Unfortunately, there is little evidence that post-consolidation healthcare systems have become more efficient, only more expensive. For example, a recent PwC study reported that hospital IT infrastructure consolidation alone is projected to add 2 percent to hospital costs in 2015.
Another potential ACA consequence is group health insurers may have less incentive to keep medical costs down. An ACA provision requires that 85% of premium in the large group market must be spent on medical care and provider incentive programs, leaving 15% of premium to be allocated towards administration, sales and subsequent profits. “Fifteen percent of $5000 in medical charges is a lot less than 15% of $10,000,” said Beans. “This really limits a group health carrier’s incentive to lower medical costs.”
How do increased group health rates relate to workers’ comp? In some markets, a group health carrier may use its group health rates for their work comp network so any rate increase impacts both business types.
In the end, medical inflation is inconsistent at best, with varying levels driven by differing factors in different locations – a true “needle in the haystack” challenge.
What to do?
Managing these emerging cost threats, whether you have the capabilities internally or utilize a partner, means having the tools to pinpoint hyperinflation and make adjustments.

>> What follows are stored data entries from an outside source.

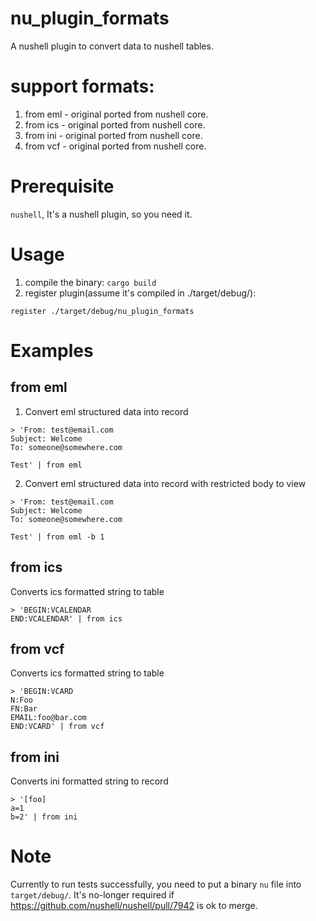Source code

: # nu_plugin_formats
A nushell plugin to convert data to nushell tables.

# support formats:
1. from eml - original ported from nushell core.
2. from ics - original ported from nushell core.
3. from ini - original ported from nushell core.
4. from vcf - original ported from nushell core.

# Prerequisite
`nushell`, It's a nushell plugin, so you need it.

# Usage
1. compile the binary: `cargo build`
2. register plugin(assume it's compiled in ./target/debug/):
```
register ./target/debug/nu_plugin_formats
```

# Examples
## from eml
1. Convert eml structured data into record
```
> 'From: test@email.com
Subject: Welcome
To: someone@somewhere.com

Test' | from eml
```

2. Convert eml structured data into record with restricted body to view
```
> 'From: test@email.com
Subject: Welcome
To: someone@somewhere.com

Test' | from eml -b 1
```

## from ics
Converts ics formatted string to table
```
> 'BEGIN:VCALENDAR
END:VCALENDAR' | from ics
```

## from vcf
Converts ics formatted string to table
```
> 'BEGIN:VCARD
N:Foo
FN:Bar
EMAIL:foo@bar.com
END:VCARD' | from vcf
```

## from ini
Converts ini formatted string to record
```
> '[foo]
a=1
b=2' | from ini
```

# Note
Currently to run tests successfully, you need to put a binary `nu` file into `target/debug/`.  It's no-longer required if https://github.com/nushell/nushell/pull/7942 is ok to merge.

Beans said potential solutions for payers include:
- Using data analytics: Data availability is at an all-time high. Utilizing analytical tools to spot problem areas is critical for executing cost saving strategies quickly.
- Moving services out of hospital systems: Programs that direct care away from the hospital setting can substantially reduce costs. For example, Rising’s surgical care program utilizes ambulatory service centers to provide predictable, bundled case rates to payers.
- Negotiating with providers: Working directly with providers to negotiate bill reductions and prompt payment arrangements is effective in some markets.
- Underwriting with a micro-focus: For carriers, it is vital that underwriters identify where these pockets of hyperinflation are so they can adjust rates to keep pace with inflation.
“This trend needs to be closely watched,” Beans said. “In the meantime, we will continue to use data to help payers of medical services be smarter shoppers.”